No good reason aside of "it's not ready", but in the current code things
will probably get weird.
I actually misremembered the tag lookup for trans_fd, since we're not
freeing the tag yet the lookup will work and the connexion might not be
dropped (just reading into a buffer then freeing it in the cb without
any further processing), but even my refcounting works better than I
thought you'll end up with the IO being replayed while the server is
still processing the first one.
This is unlikely, but for example this could happen: 

- first write [0;1MB]
- write is interrupted before server handled it
   - write replayed and handled, userspace continues to...
   - second write [1MB-4k;1MB]
- first write handle by server, overwriting the second write

And who doesn't enjoy a silent corruption for breakfast?

> > Hm, schedule_delayed_work on the last fput, ok.
> > I was wondering what it had to do with the current 9p thread, but since
> > it's not scheduled on a particular cpu it can pick another cpu to wake
> > up, that makes sense -- although conceptually it feels rather bad to
> > interrupt a remote IO because of a local task that can be done later;
> > e.g. between having the fput wait a bit, or cancel a slow operation like
> > a 1MB write, I'd rather make the fput wait.
> > Do you know why that signal/interrupt is needed in the first place?
> 
> It's needed if the task is currently sleeping in the kernel, to abort a
> sleeping loop. The task_work may contain actions that will result in the
> sleep loop being satisfied and hence ending, which means it needs to be
> processed. That's my worry with the check-and-clear, then reset state
> solution.

I see, sleeping loop might not wake up until the signal is handled, but
it won't handle it if we don't get out.
Not bailing out on sigkill is bad enough but that's possibly much worse
indeed... And that also means the busy loop isn't any better, I was
wondering how it was noticed if it was just a few busy checks but in
that case just temporarily clearing the flag won't get out either,
that's not even a workaround.

I assume that also explains why it wants that task, and cannot just run
from the idle context-- it's not just any worker task, it's in the
process context? (sorry for using you as a rubber duck...)
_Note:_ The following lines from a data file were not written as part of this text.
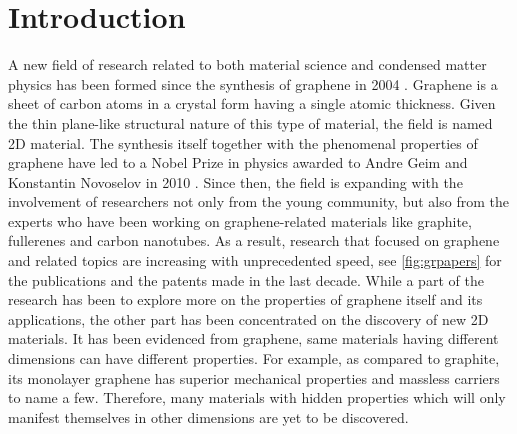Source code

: 
\chapter{Introduction \label{chap:1}}  %

\ifpdf
    \graphicspath{{Chapter1/Figs/Raster/}{Chapter1/Figs/PDF/}{Chapter1/Figs/}{Chapter1/Figs/Vector/}}
\else
    \graphicspath{{Chapter1/Figs/Vector/}{Chapter1/Figs/}}
\fi

A new field of research related to both material science and condensed matter physics has been formed since the synthesis of graphene in 2004 \cite{Novoselov666,Novoselov26072005}. Graphene is a sheet of carbon atoms in a crystal form having a single atomic thickness. Given the thin plane-like structural nature of this type of material, the field is named 2D material. The synthesis itself together with the phenomenal properties of graphene have led to a Nobel Prize in physics awarded to Andre Geim and Konstantin Novoselov in 2010 \cite{Geim2007}. Since then, the field is expanding with the involvement of researchers not only from the young community, but also from the experts who have been working on graphene-related materials like graphite, fullerenes and carbon nanotubes. As a result, research that focused on graphene and related topics are increasing with unprecedented speed, see \autoref{fig:grpapers} for the publications and the patents made in the last decade. While a part of the research has been to explore more on the properties of graphene itself and its applications, the other part has been concentrated on the discovery of new 2D materials. It has been evidenced from graphene, same materials having different dimensions can have different properties. For example, as compared to graphite, its monolayer graphene has superior mechanical properties and massless carriers to name a few. Therefore, many materials with hidden properties which will only manifest themselves in other dimensions are yet to be discovered.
> > I'll setup some uring IO on 9p and see if I can produce these.
> 
> I'm attaching a test case. I don't think it's particularly useful, but
> it does nicely demonstrate the infinite loop that 9p gets into if
> there's task_work pending.

Thanks, that helps!
I might not have time until weekend but I'll definitely look at it.

-- 
Dominique